The black box explained

By Kaye Foley

Although plane crashes are statistically rare, when one does happen, it’s the black box that is key to figuring out what went wrong.

But what is a black box and how does it work?

A black box is an electronic device stored in the tail of the plane that records flight information. Airplanes have two of them: the CVR , or cockpit voice recorder, and the FDR, or flight data recorder. And, despite the name, they’re not actually black, but bright orange, so they can be easily found.

The CVR records conversations, air traffic control and warning sounds in the cockpit from the two most recent hours of a flight. The FDR keeps track of the plane’s vital information, like speed, altitude, engine power, fuel levels, temperature and flight controls. It records up to 25 hours of data, and after that it records over existing data.

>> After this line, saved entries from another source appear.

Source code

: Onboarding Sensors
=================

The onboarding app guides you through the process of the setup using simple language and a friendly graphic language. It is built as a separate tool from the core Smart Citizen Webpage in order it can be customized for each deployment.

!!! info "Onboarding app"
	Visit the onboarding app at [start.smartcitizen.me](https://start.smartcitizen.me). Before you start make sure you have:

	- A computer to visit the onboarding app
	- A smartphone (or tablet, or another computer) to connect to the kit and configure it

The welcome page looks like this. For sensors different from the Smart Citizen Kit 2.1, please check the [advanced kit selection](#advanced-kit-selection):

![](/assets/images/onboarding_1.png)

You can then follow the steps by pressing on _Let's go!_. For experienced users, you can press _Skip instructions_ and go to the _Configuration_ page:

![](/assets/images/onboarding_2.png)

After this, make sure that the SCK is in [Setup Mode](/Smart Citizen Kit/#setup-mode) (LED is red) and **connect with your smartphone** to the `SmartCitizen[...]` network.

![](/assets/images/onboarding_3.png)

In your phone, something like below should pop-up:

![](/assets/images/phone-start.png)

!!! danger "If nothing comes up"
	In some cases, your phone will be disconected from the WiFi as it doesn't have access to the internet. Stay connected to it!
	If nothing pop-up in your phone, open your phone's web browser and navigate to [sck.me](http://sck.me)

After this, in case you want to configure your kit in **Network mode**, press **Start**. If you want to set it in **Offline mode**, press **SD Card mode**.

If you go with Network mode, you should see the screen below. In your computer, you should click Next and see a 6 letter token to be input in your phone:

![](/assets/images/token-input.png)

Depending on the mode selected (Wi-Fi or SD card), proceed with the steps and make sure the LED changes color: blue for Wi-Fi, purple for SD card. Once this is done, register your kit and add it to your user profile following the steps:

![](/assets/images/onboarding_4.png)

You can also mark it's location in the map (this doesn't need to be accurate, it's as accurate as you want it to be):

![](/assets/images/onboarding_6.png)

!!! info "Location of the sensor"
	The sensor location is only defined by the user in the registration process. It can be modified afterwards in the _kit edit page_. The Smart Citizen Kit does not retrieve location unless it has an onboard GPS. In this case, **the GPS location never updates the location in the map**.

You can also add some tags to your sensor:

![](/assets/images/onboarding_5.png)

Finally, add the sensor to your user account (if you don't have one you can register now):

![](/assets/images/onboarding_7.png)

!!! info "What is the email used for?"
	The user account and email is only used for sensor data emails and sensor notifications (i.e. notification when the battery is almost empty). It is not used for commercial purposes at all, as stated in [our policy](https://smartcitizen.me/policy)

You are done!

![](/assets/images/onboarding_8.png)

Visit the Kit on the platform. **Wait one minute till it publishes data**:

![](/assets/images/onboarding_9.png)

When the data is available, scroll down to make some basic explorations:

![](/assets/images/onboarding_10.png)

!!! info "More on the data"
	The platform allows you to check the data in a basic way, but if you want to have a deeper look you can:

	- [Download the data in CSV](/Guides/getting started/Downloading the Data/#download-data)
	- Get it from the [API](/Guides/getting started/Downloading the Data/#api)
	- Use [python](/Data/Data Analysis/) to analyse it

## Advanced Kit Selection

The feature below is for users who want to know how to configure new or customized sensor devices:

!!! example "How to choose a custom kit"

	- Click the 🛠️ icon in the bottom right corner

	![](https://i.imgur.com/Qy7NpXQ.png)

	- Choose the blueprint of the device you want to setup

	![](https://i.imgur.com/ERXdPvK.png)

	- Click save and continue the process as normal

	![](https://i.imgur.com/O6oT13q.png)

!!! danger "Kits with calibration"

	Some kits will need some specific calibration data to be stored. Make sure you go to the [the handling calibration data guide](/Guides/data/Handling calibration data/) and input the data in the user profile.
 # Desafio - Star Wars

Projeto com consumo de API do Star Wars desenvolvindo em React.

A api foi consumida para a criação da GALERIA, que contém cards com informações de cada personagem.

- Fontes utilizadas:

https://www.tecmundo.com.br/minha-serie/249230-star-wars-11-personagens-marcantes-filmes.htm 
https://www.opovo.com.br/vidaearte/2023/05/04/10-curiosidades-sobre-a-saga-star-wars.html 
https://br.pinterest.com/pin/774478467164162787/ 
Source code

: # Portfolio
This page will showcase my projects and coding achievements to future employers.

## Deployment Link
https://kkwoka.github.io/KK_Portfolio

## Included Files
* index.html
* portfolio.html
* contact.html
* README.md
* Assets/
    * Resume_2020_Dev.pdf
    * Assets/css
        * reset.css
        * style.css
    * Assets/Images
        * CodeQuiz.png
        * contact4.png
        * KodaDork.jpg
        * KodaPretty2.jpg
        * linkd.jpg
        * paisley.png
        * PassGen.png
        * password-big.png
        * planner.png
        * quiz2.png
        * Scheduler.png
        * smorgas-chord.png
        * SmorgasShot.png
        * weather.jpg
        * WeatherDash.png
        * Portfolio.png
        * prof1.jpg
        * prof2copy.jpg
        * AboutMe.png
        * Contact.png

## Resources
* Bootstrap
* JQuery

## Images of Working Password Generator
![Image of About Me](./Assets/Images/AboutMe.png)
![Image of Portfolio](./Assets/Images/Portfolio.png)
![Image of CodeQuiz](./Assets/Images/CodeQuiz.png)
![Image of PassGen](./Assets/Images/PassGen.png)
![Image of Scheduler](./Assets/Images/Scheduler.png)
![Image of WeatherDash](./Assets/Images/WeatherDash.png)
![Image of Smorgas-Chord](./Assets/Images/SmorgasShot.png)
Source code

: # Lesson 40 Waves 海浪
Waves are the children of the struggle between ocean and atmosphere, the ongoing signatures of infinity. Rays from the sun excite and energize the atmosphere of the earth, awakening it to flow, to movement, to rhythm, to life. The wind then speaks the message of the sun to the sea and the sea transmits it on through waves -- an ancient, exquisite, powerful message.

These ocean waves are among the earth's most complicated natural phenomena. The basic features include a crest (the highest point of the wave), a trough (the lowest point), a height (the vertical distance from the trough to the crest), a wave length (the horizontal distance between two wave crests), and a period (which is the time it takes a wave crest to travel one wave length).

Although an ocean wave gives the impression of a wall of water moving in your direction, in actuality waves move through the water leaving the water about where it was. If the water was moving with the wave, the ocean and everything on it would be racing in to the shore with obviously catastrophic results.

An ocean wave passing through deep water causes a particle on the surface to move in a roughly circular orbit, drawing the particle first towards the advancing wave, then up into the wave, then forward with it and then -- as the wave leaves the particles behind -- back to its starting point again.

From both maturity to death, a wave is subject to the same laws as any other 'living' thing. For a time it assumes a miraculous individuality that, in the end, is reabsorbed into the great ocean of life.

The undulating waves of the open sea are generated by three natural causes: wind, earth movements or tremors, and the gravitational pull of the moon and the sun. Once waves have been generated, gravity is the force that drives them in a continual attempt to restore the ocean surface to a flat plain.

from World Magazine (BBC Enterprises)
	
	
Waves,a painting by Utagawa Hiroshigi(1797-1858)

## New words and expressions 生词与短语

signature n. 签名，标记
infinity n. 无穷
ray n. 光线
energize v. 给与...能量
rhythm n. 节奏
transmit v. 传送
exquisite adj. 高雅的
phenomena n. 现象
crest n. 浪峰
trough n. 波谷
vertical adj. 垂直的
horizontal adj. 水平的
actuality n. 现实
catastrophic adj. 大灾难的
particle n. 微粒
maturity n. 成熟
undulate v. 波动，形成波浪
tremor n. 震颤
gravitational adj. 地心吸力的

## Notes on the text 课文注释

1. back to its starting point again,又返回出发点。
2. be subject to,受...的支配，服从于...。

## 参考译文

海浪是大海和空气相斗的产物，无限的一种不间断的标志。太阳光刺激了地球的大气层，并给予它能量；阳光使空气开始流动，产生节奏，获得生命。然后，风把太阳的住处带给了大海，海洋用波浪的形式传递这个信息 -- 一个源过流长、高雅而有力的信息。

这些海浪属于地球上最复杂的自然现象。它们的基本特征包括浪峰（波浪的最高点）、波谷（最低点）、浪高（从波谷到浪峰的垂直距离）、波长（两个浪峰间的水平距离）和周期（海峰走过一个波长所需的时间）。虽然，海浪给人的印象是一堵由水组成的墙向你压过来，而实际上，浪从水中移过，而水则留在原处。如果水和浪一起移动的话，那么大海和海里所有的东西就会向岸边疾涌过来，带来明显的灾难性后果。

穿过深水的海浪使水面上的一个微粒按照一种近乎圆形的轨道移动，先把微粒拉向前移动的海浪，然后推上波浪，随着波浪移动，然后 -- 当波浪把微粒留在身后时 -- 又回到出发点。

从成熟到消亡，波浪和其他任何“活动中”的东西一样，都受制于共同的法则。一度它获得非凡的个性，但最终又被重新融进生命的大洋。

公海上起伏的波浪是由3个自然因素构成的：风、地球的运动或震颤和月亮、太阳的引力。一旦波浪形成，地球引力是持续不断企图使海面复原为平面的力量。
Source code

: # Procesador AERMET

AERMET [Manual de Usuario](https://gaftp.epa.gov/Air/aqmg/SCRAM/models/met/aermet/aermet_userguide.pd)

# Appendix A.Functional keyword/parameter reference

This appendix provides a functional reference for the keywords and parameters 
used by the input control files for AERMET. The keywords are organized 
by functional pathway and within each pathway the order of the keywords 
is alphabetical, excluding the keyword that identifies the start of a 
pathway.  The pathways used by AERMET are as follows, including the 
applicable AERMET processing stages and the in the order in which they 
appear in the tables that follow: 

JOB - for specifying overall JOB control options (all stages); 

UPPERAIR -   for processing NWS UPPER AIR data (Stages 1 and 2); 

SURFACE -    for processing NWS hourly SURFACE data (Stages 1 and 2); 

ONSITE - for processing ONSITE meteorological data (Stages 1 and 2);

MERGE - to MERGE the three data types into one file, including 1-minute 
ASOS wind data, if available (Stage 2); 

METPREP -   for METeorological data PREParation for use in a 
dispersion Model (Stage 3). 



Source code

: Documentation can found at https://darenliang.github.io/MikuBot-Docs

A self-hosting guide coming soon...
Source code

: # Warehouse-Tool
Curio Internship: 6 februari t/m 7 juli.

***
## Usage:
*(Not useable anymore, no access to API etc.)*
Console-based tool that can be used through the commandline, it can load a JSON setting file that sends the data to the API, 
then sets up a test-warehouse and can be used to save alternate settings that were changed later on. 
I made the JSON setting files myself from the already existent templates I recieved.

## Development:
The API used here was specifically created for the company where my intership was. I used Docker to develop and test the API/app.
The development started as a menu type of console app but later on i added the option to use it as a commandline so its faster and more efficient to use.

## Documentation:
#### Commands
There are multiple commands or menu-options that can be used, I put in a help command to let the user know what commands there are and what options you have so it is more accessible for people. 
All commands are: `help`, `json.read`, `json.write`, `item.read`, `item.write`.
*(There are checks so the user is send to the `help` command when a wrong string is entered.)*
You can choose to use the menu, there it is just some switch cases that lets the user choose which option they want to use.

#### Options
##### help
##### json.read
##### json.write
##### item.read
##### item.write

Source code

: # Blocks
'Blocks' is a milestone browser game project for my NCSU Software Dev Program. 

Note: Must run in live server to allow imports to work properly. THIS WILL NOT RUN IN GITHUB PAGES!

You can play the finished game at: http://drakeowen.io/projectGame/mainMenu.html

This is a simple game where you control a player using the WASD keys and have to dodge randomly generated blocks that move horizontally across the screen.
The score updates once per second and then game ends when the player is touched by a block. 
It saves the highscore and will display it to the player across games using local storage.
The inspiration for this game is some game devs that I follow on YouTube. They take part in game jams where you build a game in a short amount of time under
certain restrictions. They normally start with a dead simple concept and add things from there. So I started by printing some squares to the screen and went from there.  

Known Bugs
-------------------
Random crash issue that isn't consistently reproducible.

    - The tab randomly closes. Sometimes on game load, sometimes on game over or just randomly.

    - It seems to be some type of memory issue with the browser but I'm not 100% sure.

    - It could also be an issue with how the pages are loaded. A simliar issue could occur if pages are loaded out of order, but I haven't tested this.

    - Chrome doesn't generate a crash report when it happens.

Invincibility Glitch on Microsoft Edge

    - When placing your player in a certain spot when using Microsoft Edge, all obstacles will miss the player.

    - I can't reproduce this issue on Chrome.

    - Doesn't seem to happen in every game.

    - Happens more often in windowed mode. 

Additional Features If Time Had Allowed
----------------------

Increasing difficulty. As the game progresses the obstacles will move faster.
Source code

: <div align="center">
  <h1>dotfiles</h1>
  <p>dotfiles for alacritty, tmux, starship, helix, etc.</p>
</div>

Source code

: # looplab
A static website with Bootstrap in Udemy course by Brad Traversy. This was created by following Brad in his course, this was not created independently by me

Black boxes can get damaged, but their “crash-survivable memory units,” which protect the memory cards, are practically indestructible. They’re wrapped in a thin layer of aluminum, an inch of high-temperature insulation and are covered in stainless steel or titanium.

Black boxes are built to survive acceleration up to 3,400 Gs, an hour in temperatures as high as 2,000 degrees Fahrenheit and to survive being submerged in water at a depth of 20,000 feet. They have an underwater beacon that emits a pulse every second and is detectible by sonar for about 30 days.

With hundreds of thousands of flights taking off daily around the world,, when it comes to the essential role of black boxes on planes, at least you can say, “Now I get it.”